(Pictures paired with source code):
###

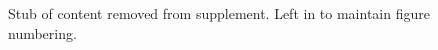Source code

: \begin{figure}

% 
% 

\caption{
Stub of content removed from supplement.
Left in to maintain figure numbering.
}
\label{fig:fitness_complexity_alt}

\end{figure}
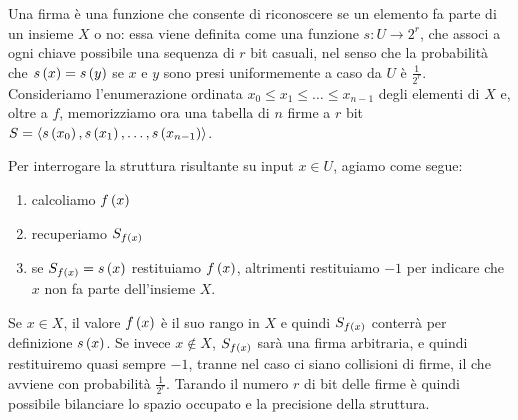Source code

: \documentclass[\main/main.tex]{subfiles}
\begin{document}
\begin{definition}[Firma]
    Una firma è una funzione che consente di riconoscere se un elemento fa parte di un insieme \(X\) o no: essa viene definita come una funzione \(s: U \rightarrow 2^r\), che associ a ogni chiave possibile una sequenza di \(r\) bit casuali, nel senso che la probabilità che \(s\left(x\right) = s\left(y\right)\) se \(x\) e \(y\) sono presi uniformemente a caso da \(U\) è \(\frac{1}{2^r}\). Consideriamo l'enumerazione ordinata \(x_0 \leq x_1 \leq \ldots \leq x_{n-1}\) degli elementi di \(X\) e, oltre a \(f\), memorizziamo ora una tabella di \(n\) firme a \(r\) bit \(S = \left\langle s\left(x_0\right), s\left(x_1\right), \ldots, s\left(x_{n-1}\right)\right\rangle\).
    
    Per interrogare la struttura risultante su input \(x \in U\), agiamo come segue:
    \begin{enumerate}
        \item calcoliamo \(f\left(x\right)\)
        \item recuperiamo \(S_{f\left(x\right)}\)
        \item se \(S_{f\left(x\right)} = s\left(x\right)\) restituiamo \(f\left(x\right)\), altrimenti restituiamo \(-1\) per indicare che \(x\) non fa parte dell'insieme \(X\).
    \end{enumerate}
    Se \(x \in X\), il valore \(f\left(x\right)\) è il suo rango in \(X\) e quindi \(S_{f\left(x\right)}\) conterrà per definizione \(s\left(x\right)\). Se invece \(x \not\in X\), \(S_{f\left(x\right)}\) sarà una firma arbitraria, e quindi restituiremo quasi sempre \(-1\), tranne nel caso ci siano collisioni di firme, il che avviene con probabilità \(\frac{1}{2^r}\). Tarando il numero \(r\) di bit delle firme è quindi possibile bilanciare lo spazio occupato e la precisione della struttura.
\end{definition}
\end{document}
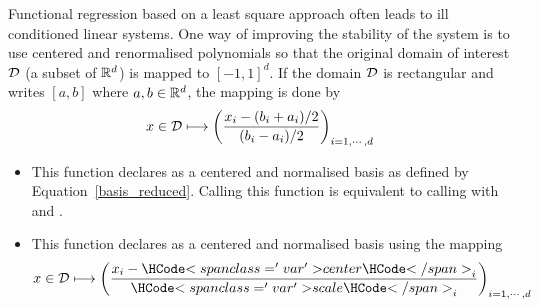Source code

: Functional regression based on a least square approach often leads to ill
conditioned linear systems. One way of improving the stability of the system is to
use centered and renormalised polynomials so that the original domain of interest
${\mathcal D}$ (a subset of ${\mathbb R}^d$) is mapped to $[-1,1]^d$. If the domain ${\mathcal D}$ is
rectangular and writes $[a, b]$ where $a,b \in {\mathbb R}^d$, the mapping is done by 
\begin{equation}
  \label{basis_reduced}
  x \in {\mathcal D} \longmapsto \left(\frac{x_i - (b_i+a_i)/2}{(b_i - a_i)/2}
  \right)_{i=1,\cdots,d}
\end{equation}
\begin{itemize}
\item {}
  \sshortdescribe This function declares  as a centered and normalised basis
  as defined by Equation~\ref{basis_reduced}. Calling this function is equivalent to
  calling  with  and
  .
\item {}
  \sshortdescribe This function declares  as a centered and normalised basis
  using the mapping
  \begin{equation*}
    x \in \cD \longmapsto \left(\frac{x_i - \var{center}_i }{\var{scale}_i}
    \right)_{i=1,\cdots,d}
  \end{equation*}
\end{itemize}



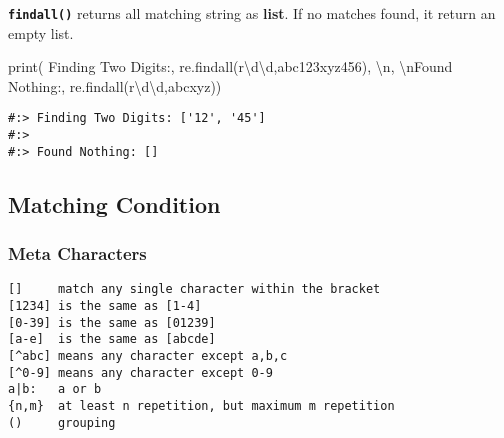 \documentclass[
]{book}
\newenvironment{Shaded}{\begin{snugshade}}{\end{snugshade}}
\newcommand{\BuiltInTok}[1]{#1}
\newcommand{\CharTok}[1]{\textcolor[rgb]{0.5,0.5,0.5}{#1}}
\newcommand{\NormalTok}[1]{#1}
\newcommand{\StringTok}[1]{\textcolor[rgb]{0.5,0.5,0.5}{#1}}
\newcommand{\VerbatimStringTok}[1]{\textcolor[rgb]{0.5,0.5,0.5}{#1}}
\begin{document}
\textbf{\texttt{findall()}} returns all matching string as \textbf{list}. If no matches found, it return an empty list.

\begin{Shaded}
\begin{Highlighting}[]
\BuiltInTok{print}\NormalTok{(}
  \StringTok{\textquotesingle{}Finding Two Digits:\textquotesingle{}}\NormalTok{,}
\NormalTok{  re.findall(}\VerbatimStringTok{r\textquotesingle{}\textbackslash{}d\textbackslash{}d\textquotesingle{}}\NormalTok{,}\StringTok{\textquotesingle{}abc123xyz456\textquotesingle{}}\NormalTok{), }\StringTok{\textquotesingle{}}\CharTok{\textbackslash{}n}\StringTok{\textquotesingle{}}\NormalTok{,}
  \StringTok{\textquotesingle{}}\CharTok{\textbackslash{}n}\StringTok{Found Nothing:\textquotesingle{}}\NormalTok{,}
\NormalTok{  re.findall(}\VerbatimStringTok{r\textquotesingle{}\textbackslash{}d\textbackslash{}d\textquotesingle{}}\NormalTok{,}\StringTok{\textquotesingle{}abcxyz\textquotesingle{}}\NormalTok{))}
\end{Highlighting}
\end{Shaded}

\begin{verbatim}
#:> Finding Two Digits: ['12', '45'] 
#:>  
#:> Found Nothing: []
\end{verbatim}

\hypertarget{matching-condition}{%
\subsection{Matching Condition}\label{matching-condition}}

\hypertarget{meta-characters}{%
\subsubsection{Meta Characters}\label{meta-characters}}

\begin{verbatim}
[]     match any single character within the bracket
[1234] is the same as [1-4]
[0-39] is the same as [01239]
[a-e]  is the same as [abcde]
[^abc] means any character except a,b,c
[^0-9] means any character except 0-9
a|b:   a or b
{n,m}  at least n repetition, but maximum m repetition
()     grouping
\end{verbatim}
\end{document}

###

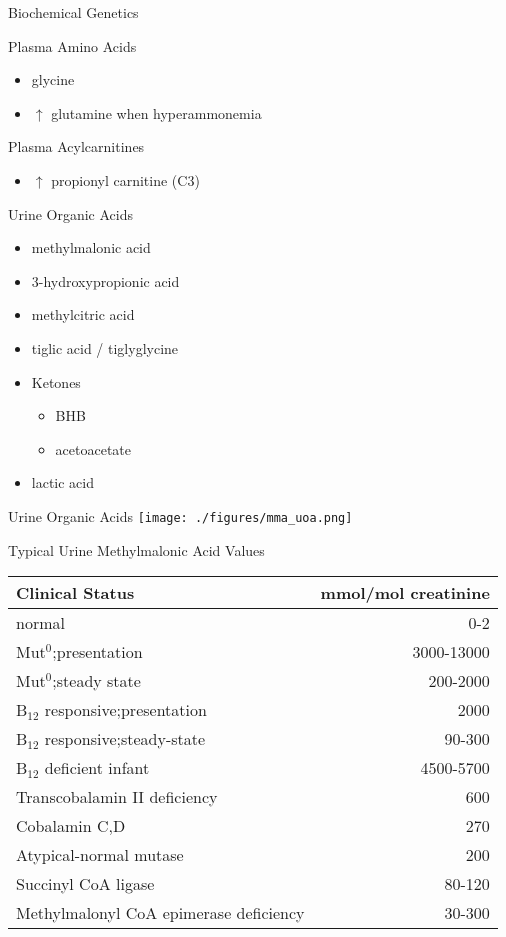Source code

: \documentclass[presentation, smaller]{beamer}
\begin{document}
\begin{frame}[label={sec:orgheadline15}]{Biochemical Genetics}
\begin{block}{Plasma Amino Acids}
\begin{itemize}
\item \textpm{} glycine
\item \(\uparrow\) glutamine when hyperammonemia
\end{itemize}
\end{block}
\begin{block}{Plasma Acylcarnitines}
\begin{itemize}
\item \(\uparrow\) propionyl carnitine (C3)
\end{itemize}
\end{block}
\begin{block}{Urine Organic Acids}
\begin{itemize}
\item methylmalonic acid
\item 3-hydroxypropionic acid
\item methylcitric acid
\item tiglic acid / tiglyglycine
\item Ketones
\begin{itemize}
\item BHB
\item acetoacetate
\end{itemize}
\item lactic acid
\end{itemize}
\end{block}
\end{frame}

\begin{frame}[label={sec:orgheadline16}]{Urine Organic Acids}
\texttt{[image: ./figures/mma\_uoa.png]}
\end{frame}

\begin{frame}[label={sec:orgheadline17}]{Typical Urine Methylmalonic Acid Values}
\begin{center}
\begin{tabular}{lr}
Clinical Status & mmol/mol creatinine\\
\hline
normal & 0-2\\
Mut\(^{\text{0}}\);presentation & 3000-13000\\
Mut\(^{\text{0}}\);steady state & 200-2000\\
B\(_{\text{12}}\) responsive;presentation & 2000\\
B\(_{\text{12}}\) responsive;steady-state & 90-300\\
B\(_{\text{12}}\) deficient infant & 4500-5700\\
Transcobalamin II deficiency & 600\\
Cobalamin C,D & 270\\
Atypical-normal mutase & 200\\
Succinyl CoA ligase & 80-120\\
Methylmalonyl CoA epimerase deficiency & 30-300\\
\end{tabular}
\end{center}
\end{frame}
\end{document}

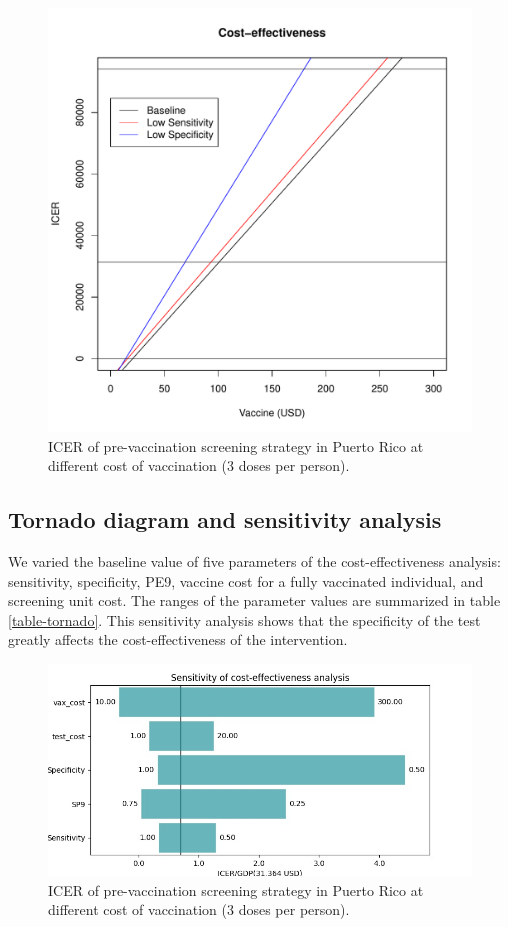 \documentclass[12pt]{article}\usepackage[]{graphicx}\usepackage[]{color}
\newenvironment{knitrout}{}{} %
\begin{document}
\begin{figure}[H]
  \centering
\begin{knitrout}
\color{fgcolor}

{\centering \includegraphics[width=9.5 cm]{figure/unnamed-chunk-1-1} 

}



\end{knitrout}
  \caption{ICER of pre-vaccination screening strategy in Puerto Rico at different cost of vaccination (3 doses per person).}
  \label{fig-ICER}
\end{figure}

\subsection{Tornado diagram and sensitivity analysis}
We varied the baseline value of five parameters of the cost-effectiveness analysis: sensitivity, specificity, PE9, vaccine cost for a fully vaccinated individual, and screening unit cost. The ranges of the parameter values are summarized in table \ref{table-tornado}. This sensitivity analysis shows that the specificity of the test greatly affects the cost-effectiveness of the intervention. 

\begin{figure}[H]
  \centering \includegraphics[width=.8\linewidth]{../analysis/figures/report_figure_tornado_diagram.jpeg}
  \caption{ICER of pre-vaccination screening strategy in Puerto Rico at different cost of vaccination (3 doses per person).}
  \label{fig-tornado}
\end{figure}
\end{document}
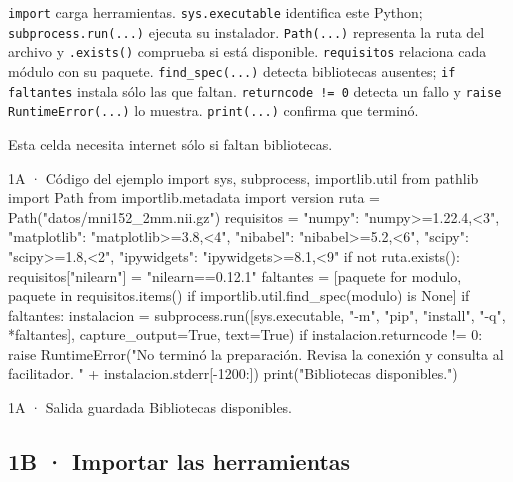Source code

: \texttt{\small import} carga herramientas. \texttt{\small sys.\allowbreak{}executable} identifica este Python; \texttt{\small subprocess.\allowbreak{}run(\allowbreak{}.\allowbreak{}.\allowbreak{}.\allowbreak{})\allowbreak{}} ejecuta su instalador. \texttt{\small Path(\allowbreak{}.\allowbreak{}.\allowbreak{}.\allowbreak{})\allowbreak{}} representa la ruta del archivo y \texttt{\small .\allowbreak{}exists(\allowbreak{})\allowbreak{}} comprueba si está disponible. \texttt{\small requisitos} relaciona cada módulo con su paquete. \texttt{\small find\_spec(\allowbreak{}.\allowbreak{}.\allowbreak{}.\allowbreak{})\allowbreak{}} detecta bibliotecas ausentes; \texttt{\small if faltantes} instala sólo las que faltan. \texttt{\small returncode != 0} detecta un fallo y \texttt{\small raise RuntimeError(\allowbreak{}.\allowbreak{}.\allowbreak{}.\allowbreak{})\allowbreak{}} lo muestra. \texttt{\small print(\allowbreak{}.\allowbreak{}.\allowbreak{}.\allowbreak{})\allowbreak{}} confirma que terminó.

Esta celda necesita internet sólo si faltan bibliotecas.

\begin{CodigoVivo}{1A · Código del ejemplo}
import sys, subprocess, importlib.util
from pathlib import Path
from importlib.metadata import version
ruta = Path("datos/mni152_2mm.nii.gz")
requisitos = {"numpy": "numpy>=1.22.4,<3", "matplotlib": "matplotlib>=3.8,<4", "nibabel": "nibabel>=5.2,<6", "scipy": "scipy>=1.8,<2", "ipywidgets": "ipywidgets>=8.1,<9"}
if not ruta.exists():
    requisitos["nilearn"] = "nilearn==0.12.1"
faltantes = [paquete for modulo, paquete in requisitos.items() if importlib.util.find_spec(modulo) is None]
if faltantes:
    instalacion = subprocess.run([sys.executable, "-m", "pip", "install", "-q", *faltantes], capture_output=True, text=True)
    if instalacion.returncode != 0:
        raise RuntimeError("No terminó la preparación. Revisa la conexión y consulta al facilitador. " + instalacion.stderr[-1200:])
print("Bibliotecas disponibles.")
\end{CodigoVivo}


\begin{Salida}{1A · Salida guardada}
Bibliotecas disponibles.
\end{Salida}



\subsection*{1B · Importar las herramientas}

###

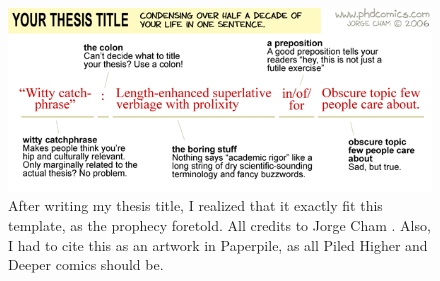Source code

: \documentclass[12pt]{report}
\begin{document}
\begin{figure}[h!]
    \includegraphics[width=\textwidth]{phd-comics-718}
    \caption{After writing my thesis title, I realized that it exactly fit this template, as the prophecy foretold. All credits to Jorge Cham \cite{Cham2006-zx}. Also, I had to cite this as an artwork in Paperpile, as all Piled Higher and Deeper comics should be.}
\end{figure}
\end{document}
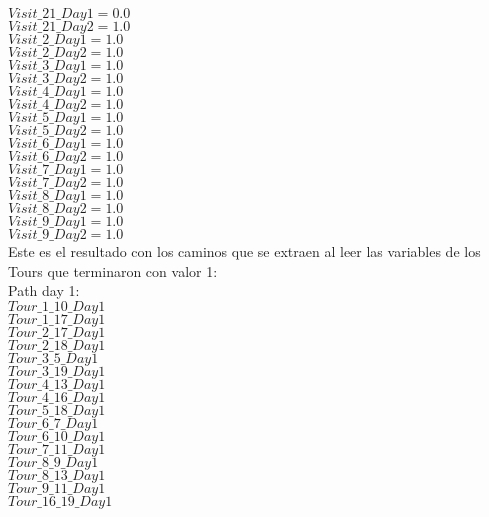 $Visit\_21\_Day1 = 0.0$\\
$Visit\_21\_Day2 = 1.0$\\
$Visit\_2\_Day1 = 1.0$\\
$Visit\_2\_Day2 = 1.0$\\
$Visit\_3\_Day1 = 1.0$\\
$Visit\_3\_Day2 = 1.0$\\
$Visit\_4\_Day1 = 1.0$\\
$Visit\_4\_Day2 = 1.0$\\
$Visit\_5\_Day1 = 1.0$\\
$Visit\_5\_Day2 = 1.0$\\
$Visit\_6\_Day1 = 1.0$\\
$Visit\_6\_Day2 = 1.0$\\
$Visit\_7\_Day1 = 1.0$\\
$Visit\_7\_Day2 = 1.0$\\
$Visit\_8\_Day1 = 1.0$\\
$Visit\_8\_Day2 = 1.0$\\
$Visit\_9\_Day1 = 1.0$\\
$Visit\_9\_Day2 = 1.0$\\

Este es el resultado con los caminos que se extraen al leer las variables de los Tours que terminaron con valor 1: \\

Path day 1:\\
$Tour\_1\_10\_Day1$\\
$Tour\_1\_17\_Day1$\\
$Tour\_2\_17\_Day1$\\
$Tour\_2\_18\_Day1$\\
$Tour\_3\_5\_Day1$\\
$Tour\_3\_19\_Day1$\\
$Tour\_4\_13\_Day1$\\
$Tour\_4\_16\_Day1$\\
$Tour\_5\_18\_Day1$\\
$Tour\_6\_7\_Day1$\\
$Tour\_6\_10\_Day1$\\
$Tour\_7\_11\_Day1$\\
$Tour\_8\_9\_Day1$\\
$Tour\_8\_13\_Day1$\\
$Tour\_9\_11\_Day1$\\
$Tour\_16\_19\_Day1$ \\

###

If a line in the data contains the string "Highlighting", copy it.

\begin{Highlighting}[]
\end{Highlighting}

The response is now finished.